BEGIN Data
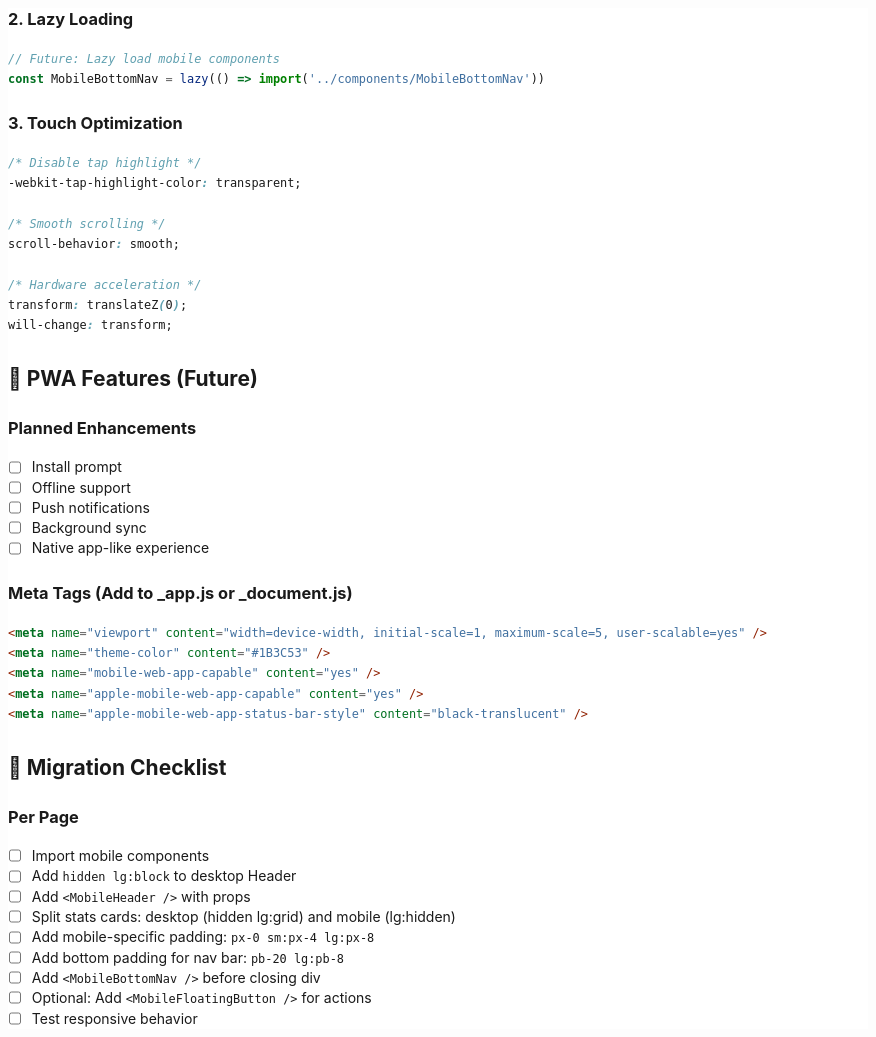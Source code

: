 ### 2. Lazy Loading
```javascript
// Future: Lazy load mobile components
const MobileBottomNav = lazy(() => import('../components/MobileBottomNav'))
```

### 3. Touch Optimization
```css
/* Disable tap highlight */
-webkit-tap-highlight-color: transparent;

/* Smooth scrolling */
scroll-behavior: smooth;

/* Hardware acceleration */
transform: translateZ(0);
will-change: transform;
```

## 📱 PWA Features (Future)

### Planned Enhancements
- [ ] Install prompt
- [ ] Offline support
- [ ] Push notifications
- [ ] Background sync
- [ ] Native app-like experience

### Meta Tags (Add to _app.js or _document.js)
```html
<meta name="viewport" content="width=device-width, initial-scale=1, maximum-scale=5, user-scalable=yes" />
<meta name="theme-color" content="#1B3C53" />
<meta name="mobile-web-app-capable" content="yes" />
<meta name="apple-mobile-web-app-capable" content="yes" />
<meta name="apple-mobile-web-app-status-bar-style" content="black-translucent" />
```

## 🔄 Migration Checklist

### Per Page
- [ ] Import mobile components
- [ ] Add `hidden lg:block` to desktop Header
- [ ] Add `<MobileHeader />` with props
- [ ] Split stats cards: desktop (hidden lg:grid) and mobile (lg:hidden)
- [ ] Add mobile-specific padding: `px-0 sm:px-4 lg:px-8`
- [ ] Add bottom padding for nav bar: `pb-20 lg:pb-8`
- [ ] Add `<MobileBottomNav />` before closing div
- [ ] Optional: Add `<MobileFloatingButton />` for actions
- [ ] Test responsive behavior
END Data
Task goal
Print out each record exactly as shown, but keep the pictures out.

Solution to this problem
Source code

: ### 2. Lazy Loading
```javascript
// Future: Lazy load mobile components
const MobileBottomNav = lazy(() => import('../components/MobileBottomNav'))
```

### 3. Touch Optimization
```css
/* Disable tap highlight */
-webkit-tap-highlight-color: transparent;

/* Smooth scrolling */
scroll-behavior: smooth;

/* Hardware acceleration */
transform: translateZ(0);
will-change: transform;
```

## 📱 PWA Features (Future)

### Planned Enhancements
- [ ] Install prompt
- [ ] Offline support
- [ ] Push notifications
- [ ] Background sync
- [ ] Native app-like experience

### Meta Tags (Add to _app.js or _document.js)
```html
<meta name="viewport" content="width=device-width, initial-scale=1, maximum-scale=5, user-scalable=yes" />
<meta name="theme-color" content="#1B3C53" />
<meta name="mobile-web-app-capable" content="yes" />
<meta name="apple-mobile-web-app-capable" content="yes" />
<meta name="apple-mobile-web-app-status-bar-style" content="black-translucent" />
```

## 🔄 Migration Checklist

### Per Page
- [ ] Import mobile components
- [ ] Add `hidden lg:block` to desktop Header
- [ ] Add `<MobileHeader />` with props
- [ ] Split stats cards: desktop (hidden lg:grid) and mobile (lg:hidden)
- [ ] Add mobile-specific padding: `px-0 sm:px-4 lg:px-8`
- [ ] Add bottom padding for nav bar: `pb-20 lg:pb-8`
- [ ] Add `<MobileBottomNav />` before closing div
- [ ] Optional: Add `<MobileFloatingButton />` for actions
- [ ] Test responsive behavior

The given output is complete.